### Excerpted data
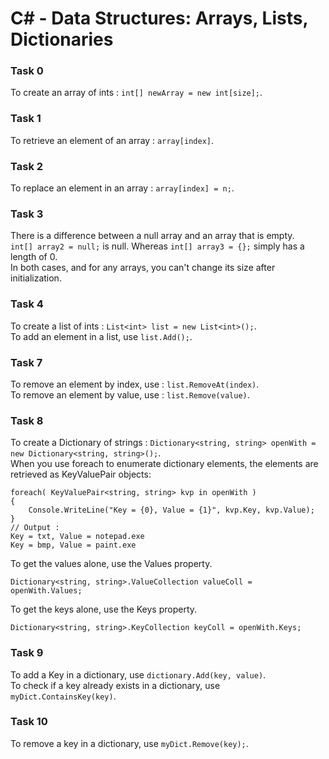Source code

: # C# - Data Structures: Arrays, Lists, Dictionaries

### Task 0
To create an array of ints : `int[] newArray = new int[size];`.

### Task 1
To retrieve an element of an array : `array[index]`.

### Task 2
To replace an element in an array : `array[index] = n;`.

### Task 3
There is a difference between a null array and an array that is empty.<br>
`int[] array2 = null;` is null. Whereas `int[] array3 = {};` simply has a length of 0.<br>
In both cases, and for any arrays, you can't change its size after initialization.

### Task 4
To create a list of ints : `List<int> list = new List<int>();`. <br>
To add an element in a list, use `list.Add();`.

### Task 7
To remove an element by index, use : `list.RemoveAt(index)`.<br>
To remove an element by value, use : `list.Remove(value)`.

### Task 8
To create a Dictionary of strings : `Dictionary<string, string> openWith = new Dictionary<string, string>();`. <br>
When you use foreach to enumerate dictionary elements, the elements are retrieved as KeyValuePair objects:
```
foreach( KeyValuePair<string, string> kvp in openWith )
{
    Console.WriteLine("Key = {0}, Value = {1}", kvp.Key, kvp.Value);
}
// Output :
Key = txt, Value = notepad.exe
Key = bmp, Value = paint.exe
```
To get the values alone, use the Values property.
```
Dictionary<string, string>.ValueCollection valueColl = openWith.Values;
```
To get the keys alone, use the Keys property.
```
Dictionary<string, string>.KeyCollection keyColl = openWith.Keys;
```

### Task 9
To add a Key in a dictionary, use `dictionary.Add(key, value)`.<br>
To check if a key already exists in a dictionary, use `myDict.ContainsKey(key)`.

### Task 10
To remove a key in a dictionary, use `myDict.Remove(key);`.
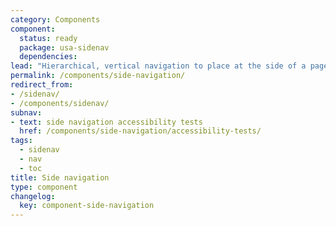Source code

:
 ```yaml
---
category: Components
component:
  status: ready
  package: usa-sidenav
  dependencies:
lead: "Hierarchical, vertical navigation to place at the side of a page."
permalink: /components/side-navigation/
redirect_from:
- /sidenav/
- /components/sidenav/
subnav:
- text: side navigation accessibility tests
  href: /components/side-navigation/accessibility-tests/
tags:
  - sidenav
  - nav
  - toc
title: Side navigation
type: component
changelog:
  key: component-side-navigation
---
```

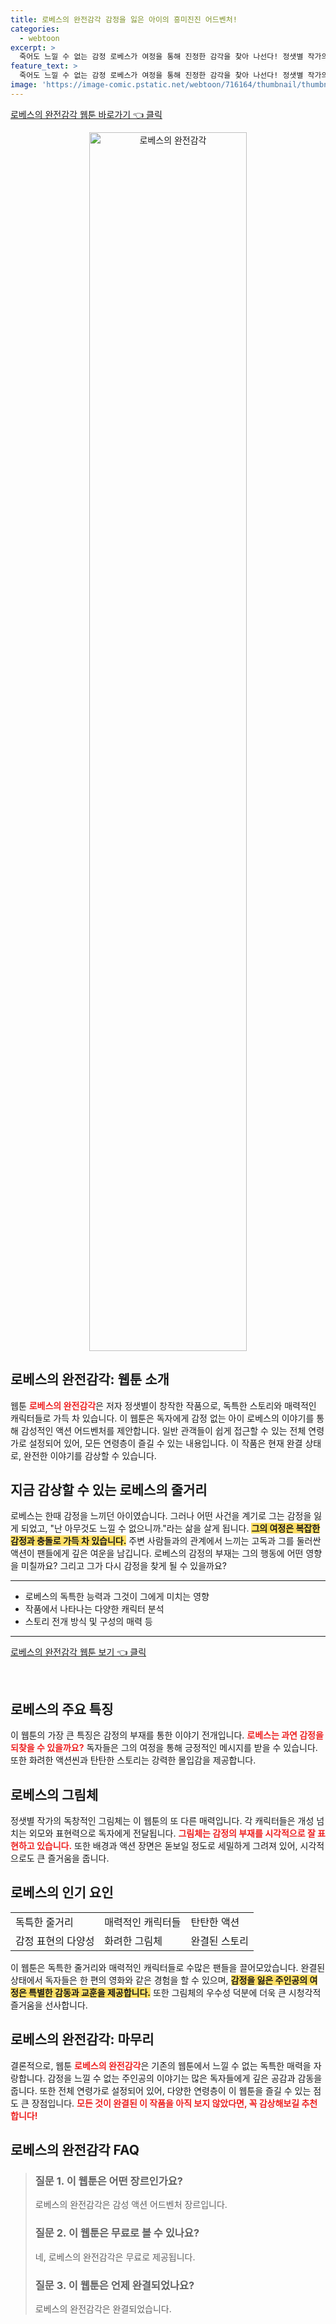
 ```yaml
---
title: 로베스의 완전감각 감정을 잃은 아이의 흥미진진 어드벤처!
categories:
  - webtoon
excerpt: >
  죽어도 느낄 수 없는 감정 로베스가 여정을 통해 진정한 감각을 찾아 나선다! 정샛별 작가의 손끝에서 펼쳐지는 감성 액션 어드벤처 지금 바로 만나보세요!
feature_text: >
  죽어도 느낄 수 없는 감정 로베스가 여정을 통해 진정한 감각을 찾아 나선다! 정샛별 작가의 손끝에서 펼쳐지는 감성 액션 어드벤처 지금 바로 만나보세요!
image: 'https://image-comic.pstatic.net/webtoon/716164/thumbnail/thumbnail_IMAG21_3702347237732738658.jpg'
---
```


<p><a class="modoo-button" href="https://comic.naver.com/webtoon/list?titleId=716164" rel="nofollow noopener">로베스의 완전감각 웹툰 바로가기 👈 클릭</a></p>
<figure class="image" style="width: 50%; height: 50%; text-align: center; margin: auto;"><img alt="로베스의 완전감각" src="https://image-comic.pstatic.net/webtoon/716164/thumbnail/thumbnail_IMAG21_3702347237732738658.jpg" style="width: 100%; height: 100%; object-fit: cover;"/></figure>
<h2 id="로베스의완전감각">로베스의 완전감각: 웹툰 소개</h2>
<p>웹툰 <b><span style="color: #ee2323;">로베스의 완전감각</span></b>은 저자 정샛별이 창작한 작품으로, 독특한 스토리와 매력적인 캐릭터들로 가득 차 있습니다. 이 웹툰은 독자에게 감정 없는 아이 로베스의 이야기를 통해 감성적인 액션 어드벤처를 제안합니다. 일반 관객들이 쉽게 접근할 수 있는 전체 연령가로 설정되어 있어, 모든 연령층이 즐길 수 있는 내용입니다. 이 작품은 현재 완결 상태로, 완전한 이야기를 감상할 수 있습니다.</p>
<h2 id="로베스의줄거리">지금 감상할 수 있는 로베스의 줄거리</h2>
<p>로베스는 한때 감정을 느끼던 아이였습니다. 그러나 어떤 사건을 계기로 그는 감정을 잃게 되었고, "난 아무것도 느낄 수 없으니까."라는 삶을 살게 됩니다. <b><span style="background-color: #ffe066;">그의 여정은 복잡한 감정과 충돌로 가득 차 있습니다.</span></b> 주변 사람들과의 관계에서 느끼는 고독과 그를 둘러싼 액션이 팬들에게 깊은 여운을 남깁니다. 로베스의 감정의 부재는 그의 행동에 어떤 영향을 미칠까요? 그리고 그가 다시 감정을 찾게 될 수 있을까요?</p>
<hr/>
<ul>
<li>로베스의 독특한 능력과 그것이 그에게 미치는 영향</li>
<li>작품에서 나타나는 다양한 캐릭터 분석</li>
<li>스토리 전개 방식 및 구성의 매력 등</li>
</ul>
<hr/>
<p><a class="modoo-button" href="https://m.comic.naver.com/webtoon/list?titleId=716164" rel="nofollow noopener">로베스의 완전감각 웹툰 보기 👈 클릭</a></p><br/>
<h2 id="로베스의특징">로베스의 주요 특징</h2>
<p>이 웹툰의 가장 큰 특징은 감정의 부재를 통한 이야기 전개입니다. <b><span style="color: #ee2323;">로베스는 과연 감정을 되찾을 수 있을까요?</span></b> 독자들은 그의 여정을 통해 긍정적인 메시지를 받을 수 있습니다. 또한 화려한 액션씬과 탄탄한 스토리는 강력한 몰입감을 제공합니다.</p>
<h2 id="로베스의그림체">로베스의 그림체</h2>
<p>정샛별 작가의 독창적인 그림체는 이 웹툰의 또 다른 매력입니다. 각 캐릭터들은 개성 넘치는 외모와 표현력으로 독자에게 전달됩니다. <b><span style="color: #ee2323;">그림체는 감정의 부재를 시각적으로 잘 표현하고 있습니다.</span></b> 또한 배경과 액션 장면은 돋보일 정도로 세밀하게 그려져 있어, 시각적으로도 큰 즐거움을 줍니다.</p>
<h2 id="로베스의인기요인">로베스의 인기 요인</h2>
<table>
<tr>
<td>독특한 줄거리</td>
<td>매력적인 캐릭터들</td>
<td>탄탄한 액션</td>
</tr>
<tr>
<td>감정 표현의 다양성</td>
<td>화려한 그림체</td>
<td>완결된 스토리</td>
</tr>
</table>
<p>이 웹툰은 독특한 줄거리와 매력적인 캐릭터들로 수많은 팬들을 끌어모았습니다. 완결된 상태에서 독자들은 한 편의 영화와 같은 경험을 할 수 있으며, <b><span style="background-color: #ffe066;">감정을 잃은 주인공의 여정은 특별한 감동과 교훈을 제공합니다.</span></b> 또한 그림체의 우수성 덕분에 더욱 큰 시청각적 즐거움을 선사합니다.</p>
<h2 id="로베스의결론">로베스의 완전감각: 마무리</h2>
<p>결론적으로, 웹툰 <b><span style="color: #ee2323;">로베스의 완전감각</span></b>은 기존의 웹툰에서 느낄 수 없는 독특한 매력을 자랑합니다. 감정을 느낄 수 없는 주인공의 이야기는 많은 독자들에게 깊은 공감과 감동을 줍니다. 또한 전체 연령가로 설정되어 있어, 다양한 연령층이 이 웹툰을 즐길 수 있는 점도 큰 장점입니다. <b><span style="color: #ee2323;">모든 것이 완결된 이 작품을 아직 보지 않았다면, 꼭 감상해보길 추천합니다!</span></b></p>
<h2 id=로베스의 완전감각_FAQ>로베스의 완전감각 FAQ</h2>
<div itemscope="" itemtype="https://schema.org/FAQPage"> 
<blockquote> 
<div itemscope="" itemprop="mainEntity" itemtype="https://schema.org/Question"> 
<h3 id="질문_1" itemprop="name">질문 1. 이 웹툰은 어떤 장르인가요? </h3> 
<div itemscope="" itemprop="acceptedAnswer" itemtype="https://schema.org/Answer"> 
<span itemprop="text"> <p>로베스의 완전감각은 감성 액션 어드벤처 장르입니다.</p> </span> 
</div> 
</div> 

<div itemscope="" itemprop="mainEntity" itemtype="https://schema.org/Question"> 
<h3 id="질문_2" itemprop="name">질문 2. 이 웹툰은 무료로 볼 수 있나요? </h3> 
<div itemscope="" itemprop="acceptedAnswer" itemtype="https://schema.org/Answer"> 
<span itemprop="text"> <p>네, 로베스의 완전감각은 무료로 제공됩니다.</p> </span> 
</div> 
</div> 

<div itemscope="" itemprop="mainEntity" itemtype="https://schema.org/Question"> 
<h3 id="질문_3" itemprop="name">질문 3. 이 웹툰은 언제 완결되었나요?</h3> 
<div itemscope="" itemprop="acceptedAnswer" itemtype="https://schema.org/Answer"> 
<span itemprop="text"> <p>로베스의 완전감각은 완결되었습니다.</p> </span> 
</div> 
</div> 
</blockquote> 
</div>

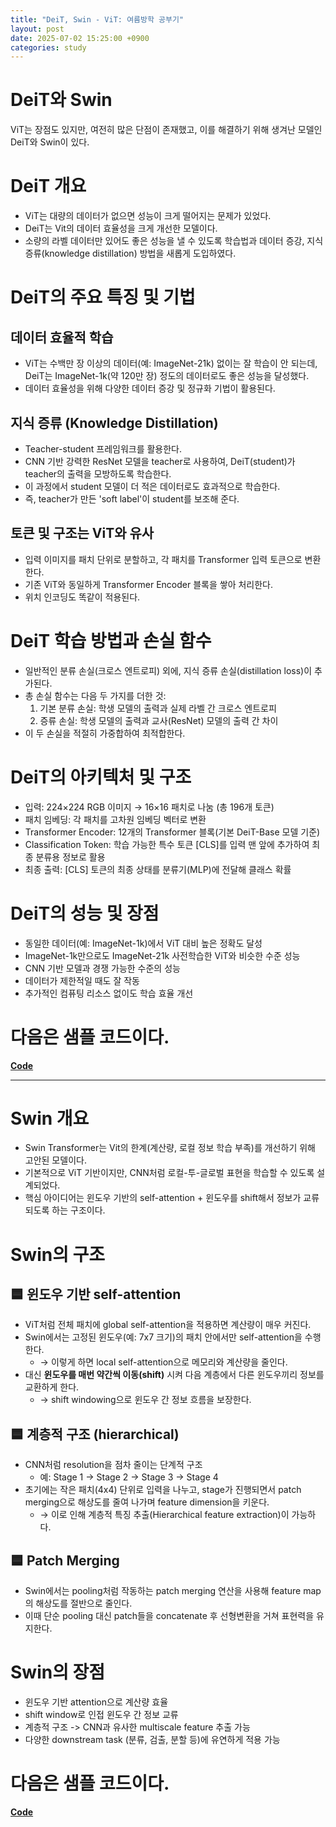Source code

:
 ```yaml
---
title: "DeiT, Swin - ViT: 여름방학 공부기"
layout: post
date: 2025-07-02 15:25:00 +0900
categories: study
---
```


# DeiT와 Swin
ViT는 장점도 있지만, 여전히 많은 단점이 존재했고, 이를 해결하기 위해 생겨난 모델인 DeiT와 Swin이 있다.

# DeiT 개요
- ViT는 대량의 데이터가 없으면 성능이 크게 떨어지는 문제가 있었다.
- DeiT는 Vit의 데이터 효율성을 크게 개선한 모델이다.
- 소량의 라벨 데이터만 있어도 좋은 성능을 낼 수 있도록 학습법과 데이터 증강, 지식 증류(knowledge distillation) 방법을 새롭게 도입하였다.

# DeiT의 주요 특징 및 기법
## 데이터 효율적 학습
* ViT는 수백만 장 이상의 데이터(예: ImageNet-21k) 없이는 잘 학습이 안 되는데, DeiT는 ImageNet-1k(약 120만 장) 정도의 데이터로도 좋은 성능을 달성했다.
* 데이터 효율성을 위해 다양한 데이터 증강 및 정규화 기법이 활용된다.

## 지식 증류 (Knowledge Distillation)
- Teacher-student 프레임워크를 활용한다.
- CNN 기반 강력한 ResNet 모델을 teacher로 사용하여, DeiT(student)가 teacher의 출력을 모방하도록 학습한다.
- 이 과정에서 student 모델이 더 적은 데이터로도 효과적으로 학습한다.
- 즉, teacher가 만든 'soft label'이 student를 보조해 준다.

## 토큰 및 구조는 ViT와 유사
- 입력 이미지를 패치 단위로 분할하고, 각 패치를 Transformer 입력 토큰으로 변환한다.
- 기존 ViT와 동일하게 Transformer Encoder 블록을 쌓아 처리한다.
- 위치 인코딩도 똑같이 적용된다.

# DeiT 학습 방법과 손실 함수
- 일반적인 분류 손실(크로스 엔트로피) 외에, 지식 증류 손실(distillation loss)이 추가된다.
- 총 손실 함수는 다음 두 가지를 더한 것:
    1. 기본 분류 손실: 학생 모델의 출력과 실제 라벨 간 크로스 엔트로피
    2. 증류 손실: 학생 모델의 출력과 교사(ResNet) 모델의 출력 간 차이
- 이 두 손실을 적절히 가중합하여 최적합한다.

# DeiT의 아키텍처 및 구조
- 입력: 224×224 RGB 이미지 → 16×16 패치로 나눔 (총 196개 토큰)
- 패치 임베딩: 각 패치를 고차원 임베딩 벡터로 변환
- Transformer Encoder: 12개의 Transformer 블록(기본 DeiT-Base 모델 기준)
- Classification Token: 학습 가능한 특수 토큰 [CLS]를 입력 맨 앞에 추가하여 최종 분류용 정보로 활용
- 최종 출력: [CLS] 토큰의 최종 상태를 분류기(MLP)에 전달해 클래스 확률 

# DeiT의 성능 및 장점
- 동일한 데이터(예: ImageNet-1k)에서 ViT 대비 높은 정확도 달성
- ImageNet-1k만으로도 ImageNet-21k 사전학습한 ViT와 비슷한 수준 성능
- CNN 기반 모델과 경쟁 가능한 수준의 성능
- 데이터가 제한적일 때도 잘 작동
- 추가적인 컴퓨팅 리소스 없이도 학습 효율 개선

# 다음은 샘플 코드이다.
**[Code](https://github.com/soonawg/vit_sample/blob/main/deit_sample.py)**

--------------------------

# Swin 개요
- Swin Transformer는 Vit의 한계(계산량, 로컬 정보 학습 부족)를 개선하기 위해 고안된 모델이다.
- 기본적으로 ViT 기반이지만, CNN처럼 로컬-투-글로벌 표현을 학습할 수 있도록 설계되었다.
- 핵심 아이디어는 윈도우 기반의 self-attention + 윈도우를 shift해서 정보가 교류되도록 하는 구조이다.

# Swin의 구조
## 🟦 **윈도우 기반 self-attention**
- ViT처럼 전체 패치에 global self-attention을 적용하면 계산량이 매우 커진다.
- Swin에서는 고정된 윈도우(예: 7x7 크기)의 패치 안에서만 self-attention을 수행한다.
    - → 이렇게 하면 local self-attention으로 메모리와 계산량을 줄인다.
- 대신 **윈도우를 매번 약간씩 이동(shift)** 시켜 다음 계층에서 다른 윈도우끼리 정보를 교환하게 한다.
    - → shift windowing으로 윈도우 간 정보 흐름을 보장한다.

## 🟦 **계층적 구조 (hierarchical)**
- CNN처럼 resolution을 점차 줄이는 단계적 구조
    - 예: Stage 1 → Stage 2 → Stage 3 → Stage 4
- 초기에는 작은 패치(4x4) 단위로 입력을 나누고, stage가 진행되면서 patch merging으로 해상도를 줄여 나가며 feature dimension을 키운다.
    - → 이로 인해 계층적 특징 추출(Hierarchical feature extraction)이 가능하다.

## 🟦 **Patch Merging**
- Swin에서는 pooling처럼 작동하는 patch merging 연산을 사용해 feature map의 해상도를 절반으로 줄인다.
- 이때 단순 pooling 대신 patch들을 concatenate 후 선형변환을 거쳐 표현력을 유지한다.

# Swin의 장점
- 윈도우 기반 attention으로 계산량 효율
- shift window로 인접 윈도우 간 정보 교류
- 계층적 구조 -> CNN과 유사한 multiscale feature 추출 가능
- 다양한 downstream task (분류, 검출, 분할 등)에 유연하게 적용 가능

# 다음은 샘플 코드이다.
**[Code](https://github.com/soonawg/vit_sample/blob/main/swin_sample.py)**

### What this task involves
For each line in the entries that holds "효율성을", return that line.

### Exercise response
- DeiT는 Vit의 데이터 효율성을 크게 개선한 모델이다.
* 데이터 효율성을 위해 다양한 데이터 증강 및 정규화 기법이 활용된다.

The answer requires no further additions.